A Cochrane review of memantine looked at the evidence in 3 different groups of patients with dementia. In those with moderate to severe Alzheimer disease there was a small beneficial effect on cognition at 6 months (2.97 points on the 100-point Severe Impairment Battery). In mild to moderate Alzheimer disease, the effect on cognition was barely clinically detectable, and for mild to moderate vascular dementia the effect on cognition was not supported by clinical global measures.2 After 26 weeks of treatment, rivastigmine only slowed the rate of cognitive decline; it did not enhance cognition.3 Donepezil versus placebo led to a 2- to 3-point mean difference in score on the Alzheimer’s Disease Assessment Scale 70-point cognitive subscale.
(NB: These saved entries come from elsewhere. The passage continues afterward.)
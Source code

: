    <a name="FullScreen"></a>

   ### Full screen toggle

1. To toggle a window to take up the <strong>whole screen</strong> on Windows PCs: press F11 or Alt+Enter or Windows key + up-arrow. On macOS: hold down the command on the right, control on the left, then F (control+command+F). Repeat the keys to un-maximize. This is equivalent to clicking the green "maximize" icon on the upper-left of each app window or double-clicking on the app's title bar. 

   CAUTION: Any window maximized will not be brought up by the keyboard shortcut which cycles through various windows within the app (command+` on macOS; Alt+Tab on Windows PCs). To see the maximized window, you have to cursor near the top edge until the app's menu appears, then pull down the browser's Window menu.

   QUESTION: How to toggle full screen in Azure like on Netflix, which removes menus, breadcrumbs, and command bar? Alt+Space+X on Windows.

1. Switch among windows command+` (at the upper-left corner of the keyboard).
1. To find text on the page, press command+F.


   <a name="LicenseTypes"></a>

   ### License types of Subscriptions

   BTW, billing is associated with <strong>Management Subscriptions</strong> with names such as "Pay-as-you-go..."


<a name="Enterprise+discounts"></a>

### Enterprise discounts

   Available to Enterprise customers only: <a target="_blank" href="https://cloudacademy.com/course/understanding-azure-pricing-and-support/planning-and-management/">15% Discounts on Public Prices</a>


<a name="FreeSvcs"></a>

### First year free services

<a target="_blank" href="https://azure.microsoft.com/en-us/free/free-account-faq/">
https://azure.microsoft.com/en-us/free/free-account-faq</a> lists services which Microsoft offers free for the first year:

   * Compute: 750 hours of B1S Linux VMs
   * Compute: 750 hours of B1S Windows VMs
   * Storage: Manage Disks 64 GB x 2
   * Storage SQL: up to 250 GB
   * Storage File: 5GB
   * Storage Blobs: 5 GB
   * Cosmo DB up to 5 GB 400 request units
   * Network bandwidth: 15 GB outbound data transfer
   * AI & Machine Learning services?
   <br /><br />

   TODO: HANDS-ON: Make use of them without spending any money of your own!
Galantamine at a dose of 16 to 24 mg/d improved the score by about 3.4 points but led to more withdrawals due to adverse effects and caused cholinergic adverse effects in up to 20% of patients.4
The independent French drug bulletin Prescrire International concluded that, “at best, drugs for Alzheimer’s disease can only stabilize or slightly improve cognitive function, in only a minority of patients,”5 reflecting the change in rating of medical benefit for these drugs by the French Pharmacoeconomic Committee from “major” to “low.”6
In support of their recommendations for the use of “cognition-enhancing medications” the authors cite an article in the Canadian Geriatrics Society Journal of CME.7 The lead author of that paper was Dr Lee, who was also the lead author of the paper in Canadian Family Physician.1 In her earlier article, Dr Lee acknowledged receiving educational grants or honoraria from Pfizer, Janssen-Ortho, Novartis, AstraZeneca, and Solvay. The other 3 authors of that article also listed conflicts with various companies that make drugs to treat dementia.7 In the recent article, Dr Lee did not list any conflicts of interest.1
Ahn et al looked at the association between the presence of individual principal investigators’ financial ties to the manufacturer of the study drug in randomized controlled trials and the trial’s outcomes after accounting for the source of research funding.8 They concluded that the financial ties of principal investigators were independently associated with positive clinical trial results. Whether the same conclusion applies to authors of narrative review articles was not investigated.
Misleading titles and subheadings might influence the way readers interpret the material that follows and should be avoided.
Footnotes
Competing interests
In 2015 to 2018, Dr Lexchin was a paid consultant on 3 projects: the first looking at indication-based prescribing (United States Agency for Healthcare Research and Quality), a second developing principles for conservative diagnosis (Gordon and Betty Moore Foundation), and a third deciding what drugs should be provided free of charge by general practitioners (Government of Canada, Ontario Strategy for Patient-Oriented Research Support Unit, and the St Michael’s Hospital Foundation). He also received payment for being on a panel that discussed a pharmacare plan for Canada (The Canadian Institute, a for-profit organization), for being on a panel at the American Diabetes Association, for a talk at the Toronto Reference Library, and for writing a brief for a law firm. He is currently a member of research groups that are receiving money from the Canadian Institutes of Health Research and the Australian National Health and Medical Research Council. He is member of the Foundation Board of Health Action International and a board member of Canadian Doctors for Medicare.